Il ouvre le battant de la fenêtre donnant sur la cour avant, celle du portail ouvrant sur le chemin, puis le contrevent. Ça y est… il se penche pour calmer les animaux qui continuent à se comporter dans ce mélange de peur et envie de clamer plus fort et sec leurs craintes de fidèles gardiens. Il pense évidemment qu’un animal errant s’est perdu dans la neige qui finit de tomber, en quête des restes alléchants abandonnés par les deux chiens gavés. Sans doute un sec « il suffit !!! couché !!! », rapidement va remettre de l’ordre et du silence dans cette nuit maintenant percée de quelques étoiles. Non, ça ne suffit pas et les animaux sont la queue basse, semblant ramper, partagés entre peur et colère de ne pas avoir chassé l’intrus.
Incompréhensible… Il lui faut se pencher, car à présent la torche électrique perce d’un faisceau laiteux la cour avant.
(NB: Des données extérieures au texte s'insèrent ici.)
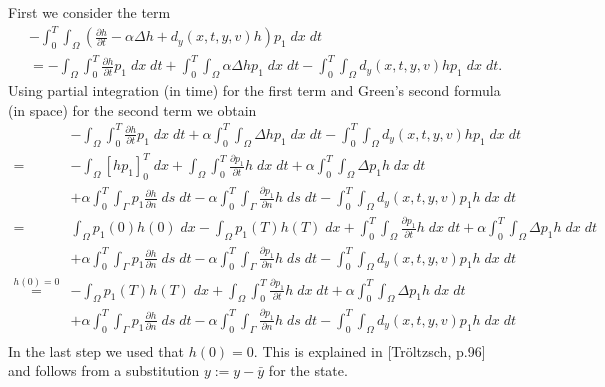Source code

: \documentclass[
12pt, %
a4paper, %
onecolumn, %
portrait %
]{article}
\begin{document}
First we consider the term
\begin{align*}
&- \int_{0}^{T} \int_{\Omega} (\frac{\partial h}{\partial t} - \alpha \Delta h + d_y(x,t,y,v) h) p_1 \; dx \; dt \\
& = - \int_{\Omega} \int_{0}^{T} \frac{\partial h}{\partial t} p_1 \; dx \; dt + \int_{0}^{T} \int_{\Omega} \alpha \Delta h p_1 \; dx \; dt - \int_{0}^{T} \int_{\Omega} d_y(x,t,y,v) h p_1 \; dx \; dt.
\end{align*}
Using partial integration (in time) for the first term and Green's second formula (in space) for the second term we obtain
\begin{align*}
&- \int_{\Omega} \int_{0}^{T} \frac{\partial h}{\partial t} p_1 \; dx \; dt + \alpha \int_{0}^{T} \int_{\Omega}  \Delta h p_1 \; dx \; dt - \int_{0}^{T} \int_{\Omega} d_y(x,t,y,v) h p_1 \; dx \; dt\\
= &- \int_{\Omega} \left[h p_1 \right]_0^T \; dx + \int_{\Omega} \int_{0}^{T}   \frac{\partial p_1}{\partial t} h \; dx \; dt + \alpha \int_{0}^{T} \int_{\Omega} \Delta p_1 h \; dx \; dt \\ 
&+ \alpha \int_{0}^{T} \int_{\Gamma}
p_1 \frac{\partial h}{\partial n} \; ds \; dt - \alpha \int_{0}^{T} \int_{\Gamma}
\frac{\partial p_1}{\partial n} h \; ds \; dt
 - \int_{0}^{T} \int_{\Omega} d_y(x,t,y,v) p_1 h \; dx \; dt \\
= &\int_{\Omega} p_1(0) h(0) \; dx - \int_{\Omega} p_1(T) h(T) \; dx +  \int_{0}^{T} \int_{\Omega} \frac{\partial p_1}{\partial t} h \; dx \; dt + \alpha \int_{0}^{T} \int_{\Omega} \Delta p_1 h \; dx \; dt \\ 
&+ \alpha \int_{0}^{T} \int_{\Gamma}
p_1 \frac{\partial h}{\partial n} \; ds \; dt - \alpha \int_{0}^{T} \int_{\Gamma}
\frac{\partial p_1}{\partial n} h \; ds \; dt
 - \int_{0}^{T} \int_{\Omega} d_y(x,t,y,v) p_1 h \; dx \; dt \\
 \overset{h(0)=0}{=} & - \int_{\Omega} p_1(T) h(T) \; dx + \int_{\Omega} \int_{0}^{T}   \frac{\partial p_1}{\partial t} h \; dx \; dt + \alpha \int_{0}^{T} \int_{\Omega} \Delta p_1 h \; dx \; dt \\ 
&+ \alpha \int_{0}^{T} \int_{\Gamma}
p_1 \frac{\partial h}{\partial n} \; ds \; dt - \alpha \int_{0}^{T} \int_{\Gamma} \frac{\partial p_1}{\partial n} h \; ds \; dt
 - \int_{0}^{T} \int_{\Omega} d_y(x,t,y,v) p_1 h \; dx \; dt \\
\end{align*}
In the last step we used that $h(0) = 0$. This is explained in [Tr\"oltzsch, p.96] and follows from a substitution $y := y - \bar{y}$ for the state.\\
\end{document}
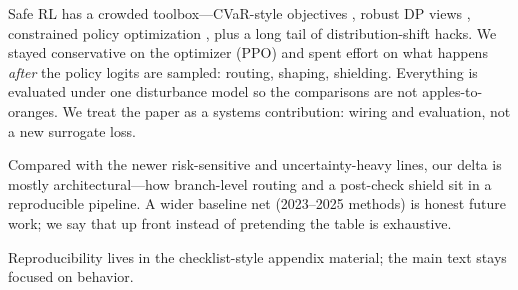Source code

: Safe RL has a crowded toolbox---CVaR-style objectives \cite{chow2015cvar}, robust DP views \cite{iyengar2005robust}, constrained policy optimization \cite{achiam2017cpo}, plus a long tail of distribution-shift hacks. We stayed conservative on the optimizer (PPO) and spent effort on what happens \emph{after} the policy logits are sampled: routing, shaping, shielding. Everything is evaluated under one disturbance model so the comparisons are not apples-to-oranges. We treat the paper as a systems contribution: wiring and evaluation, not a new surrogate loss.

Compared with the newer risk-sensitive and uncertainty-heavy lines, our delta is mostly architectural---how branch-level routing and a post-check shield sit in a reproducible pipeline. A wider baseline net (2023--2025 methods) is honest future work; we say that up front instead of pretending the table is exhaustive.

Reproducibility lives in the checklist-style appendix material; the main text stays focused on behavior.
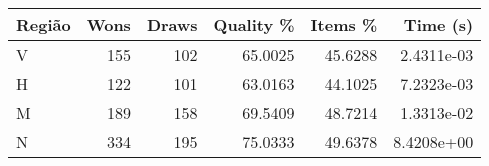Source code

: \begin{tabular}{lrrrrr}
\hline
Região & Wons & Draws & Quality \% & Items \% & Time (s)   \\
\hline
V      & 155  & 102   & 65.0025    & 45.6288  & 2.4311e-03 \\
H      & 122  & 101   & 63.0163    & 44.1025  & 7.2323e-03 \\
M      & 189  & 158   & 69.5409    & 48.7214  & 1.3313e-02 \\
N      & 334  & 195   & 75.0333    & 49.6378  & 8.4208e+00 \\
\hline
\end{tabular}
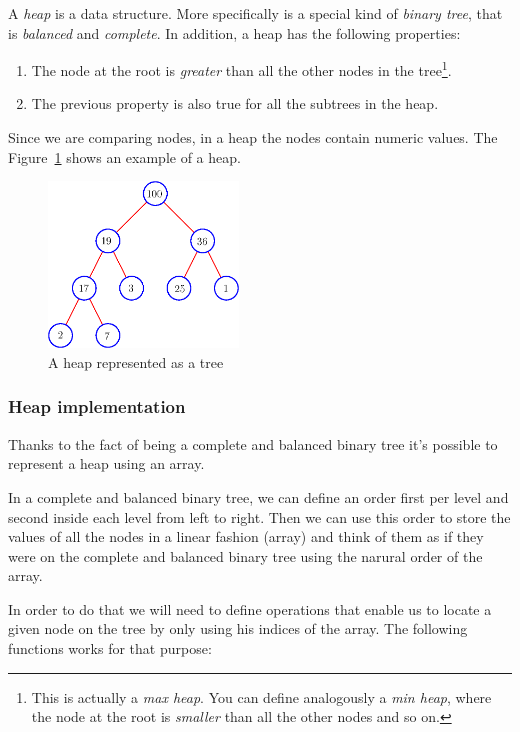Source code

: A \emph{heap} is a data structure.
More specifically is a special kind of \emph{binary tree}, that is \emph{balanced} and \emph{complete}.
In addition, a heap has the following properties:
\begin{enumerate}
 \item The node at the root is \emph{greater} than all the other nodes in the tree\footnote{This is actually a \emph{max heap}. You can define analogously a \emph{min heap}, where the node at the root is \emph{smaller} than all the other nodes and so on.}.
 \item The previous property is also true for all the subtrees in the heap.
\end{enumerate}

Since we are comparing nodes, in a heap the nodes contain numeric values. The Figure~\ref{fig:heap} shows an example of a heap.

\begin{figure}[htb]
  \centering
  \includegraphics[width=0.45\textwidth]{img/heapTree}
  \caption{A heap represented as a tree}
  \label{fig:heap}
\end{figure}

\subsubsection{Heap implementation}

Thanks to the fact of being a complete and balanced binary tree it's possible to represent a heap using an array.

In a complete and balanced binary tree, we can define an order first per level and second inside each level from left to right.
Then we can use this order to store the values of all the nodes in a linear fashion (array) and think of them as if they were on the complete and balanced binary tree using the narural order of the array.

In order to do that we will need to define operations that enable us to locate a given node on the tree by only using his indices of the array.
The following functions works for that purpose:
Il voit les chiens mais surtout à présent il voit… Il voit dans la neige épaisse des empreintes de pas. Oui, des empreintes de pas, là dehors, dans cette blancheur à la limite d’une agressive passivité.
Un jeans, la parka, les bottes et le voilà au moment d’ouvrir la porte donnant sur l’extérieur en prenant le fusil de chasse accroché dans l’entrée, inconscient de l’idiotie de ce geste déplacé en la circonstance de cette nuit de mystère.
Il est dehors. Il avance alors que les chiens ne semblent pas le considérer. Ils geignent leurs regards fixés sur un point de cette ancienne cour de l’époque ou la propriété était protégée par une sorte de sommaire chemise avant suffisante pour arrêter quelques vagabonds errants en recherche d’une poule ou d’un larcin dérisoire. De cet espace monte un escalier de pierre suivant un muret épais, couvert d’un large auvent, assez haut pour protéger convenablement un homme.
Ce n’est pas là que scrutent les bêtes. Non… c’est cette ouverture basse, voûtée sous l’escalier, cette ouverture qui après un espace étroit se confronte à une porte s’étant ouverte et fermée sur des siècles de caves, engrangements ou autre chose d’ignorée ou prétendue telle et ça vaut sans doute mieux.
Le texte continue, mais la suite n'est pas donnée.